Write out every entry once more, character for character.

======== Extracted information ========

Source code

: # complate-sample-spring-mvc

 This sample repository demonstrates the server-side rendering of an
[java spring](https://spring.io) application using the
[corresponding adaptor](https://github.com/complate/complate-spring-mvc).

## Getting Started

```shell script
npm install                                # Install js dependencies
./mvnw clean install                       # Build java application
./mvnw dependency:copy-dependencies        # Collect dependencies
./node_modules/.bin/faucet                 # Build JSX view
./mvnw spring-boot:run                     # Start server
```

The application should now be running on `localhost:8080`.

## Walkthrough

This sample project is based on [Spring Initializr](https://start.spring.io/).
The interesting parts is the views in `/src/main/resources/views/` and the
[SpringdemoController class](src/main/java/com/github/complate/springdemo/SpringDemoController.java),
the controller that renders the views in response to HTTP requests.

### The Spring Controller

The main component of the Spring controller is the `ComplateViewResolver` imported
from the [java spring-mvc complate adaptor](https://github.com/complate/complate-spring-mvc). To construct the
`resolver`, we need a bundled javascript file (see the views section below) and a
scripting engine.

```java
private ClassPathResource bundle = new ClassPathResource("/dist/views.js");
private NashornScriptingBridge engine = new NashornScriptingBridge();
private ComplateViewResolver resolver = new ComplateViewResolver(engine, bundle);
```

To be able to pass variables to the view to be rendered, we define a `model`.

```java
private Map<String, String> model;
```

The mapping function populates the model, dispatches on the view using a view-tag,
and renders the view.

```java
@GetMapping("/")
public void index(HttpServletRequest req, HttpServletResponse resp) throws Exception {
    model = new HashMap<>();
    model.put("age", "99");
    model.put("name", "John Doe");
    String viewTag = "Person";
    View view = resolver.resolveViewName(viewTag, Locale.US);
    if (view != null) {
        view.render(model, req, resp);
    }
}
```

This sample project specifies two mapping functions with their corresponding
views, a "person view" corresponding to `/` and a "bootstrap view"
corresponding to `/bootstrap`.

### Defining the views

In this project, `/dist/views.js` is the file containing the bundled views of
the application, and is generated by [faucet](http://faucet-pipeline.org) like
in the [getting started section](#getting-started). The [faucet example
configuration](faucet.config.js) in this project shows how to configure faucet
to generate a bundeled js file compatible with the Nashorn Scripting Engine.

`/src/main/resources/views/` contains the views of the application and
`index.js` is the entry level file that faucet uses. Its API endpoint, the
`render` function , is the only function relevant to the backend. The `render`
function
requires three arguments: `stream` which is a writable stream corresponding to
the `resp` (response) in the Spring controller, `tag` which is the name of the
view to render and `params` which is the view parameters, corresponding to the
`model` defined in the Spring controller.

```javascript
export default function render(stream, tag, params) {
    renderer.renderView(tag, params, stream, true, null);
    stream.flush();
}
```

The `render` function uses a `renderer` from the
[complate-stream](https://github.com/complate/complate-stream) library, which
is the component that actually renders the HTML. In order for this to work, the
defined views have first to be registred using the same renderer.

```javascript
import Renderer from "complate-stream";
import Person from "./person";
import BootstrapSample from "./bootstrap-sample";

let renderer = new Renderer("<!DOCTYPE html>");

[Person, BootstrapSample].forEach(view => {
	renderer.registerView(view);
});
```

========

→ Task answer:
Source code

: # complate-sample-spring-mvc

 This sample repository demonstrates the server-side rendering of an
[java spring](https://spring.io) application using the
[corresponding adaptor](https://github.com/complate/complate-spring-mvc).

## Getting Started

```shell script
npm install                                # Install js dependencies
./mvnw clean install                       # Build java application
./mvnw dependency:copy-dependencies        # Collect dependencies
./node_modules/.bin/faucet                 # Build JSX view
./mvnw spring-boot:run                     # Start server
```

The application should now be running on `localhost:8080`.

## Walkthrough

This sample project is based on [Spring Initializr](https://start.spring.io/).
The interesting parts is the views in `/src/main/resources/views/` and the
[SpringdemoController class](src/main/java/com/github/complate/springdemo/SpringDemoController.java),
the controller that renders the views in response to HTTP requests.

### The Spring Controller

The main component of the Spring controller is the `ComplateViewResolver` imported
from the [java spring-mvc complate adaptor](https://github.com/complate/complate-spring-mvc). To construct the
`resolver`, we need a bundled javascript file (see the views section below) and a
scripting engine.

```java
private ClassPathResource bundle = new ClassPathResource("/dist/views.js");
private NashornScriptingBridge engine = new NashornScriptingBridge();
private ComplateViewResolver resolver = new ComplateViewResolver(engine, bundle);
```

To be able to pass variables to the view to be rendered, we define a `model`.

```java
private Map<String, String> model;
```

The mapping function populates the model, dispatches on the view using a view-tag,
and renders the view.

```java
@GetMapping("/")
public void index(HttpServletRequest req, HttpServletResponse resp) throws Exception {
    model = new HashMap<>();
    model.put("age", "99");
    model.put("name", "John Doe");
    String viewTag = "Person";
    View view = resolver.resolveViewName(viewTag, Locale.US);
    if (view != null) {
        view.render(model, req, resp);
    }
}
```

This sample project specifies two mapping functions with their corresponding
views, a "person view" corresponding to `/` and a "bootstrap view"
corresponding to `/bootstrap`.

### Defining the views

In this project, `/dist/views.js` is the file containing the bundled views of
the application, and is generated by [faucet](http://faucet-pipeline.org) like
in the [getting started section](#getting-started). The [faucet example
configuration](faucet.config.js) in this project shows how to configure faucet
to generate a bundeled js file compatible with the Nashorn Scripting Engine.

`/src/main/resources/views/` contains the views of the application and
`index.js` is the entry level file that faucet uses. Its API endpoint, the
`render` function , is the only function relevant to the backend. The `render`
function
requires three arguments: `stream` which is a writable stream corresponding to
the `resp` (response) in the Spring controller, `tag` which is the name of the
view to render and `params` which is the view parameters, corresponding to the
`model` defined in the Spring controller.

```javascript
export default function render(stream, tag, params) {
    renderer.renderView(tag, params, stream, true, null);
    stream.flush();
}
```

The `render` function uses a `renderer` from the
[complate-stream](https://github.com/complate/complate-stream) library, which
is the component that actually renders the HTML. In order for this to work, the
defined views have first to be registred using the same renderer.

```javascript
import Renderer from "complate-stream";
import Person from "./person";
import BootstrapSample from "./bootstrap-sample";

let renderer = new Renderer("<!DOCTYPE html>");

[Person, BootstrapSample].forEach(view => {
	renderer.registerView(view);
});
```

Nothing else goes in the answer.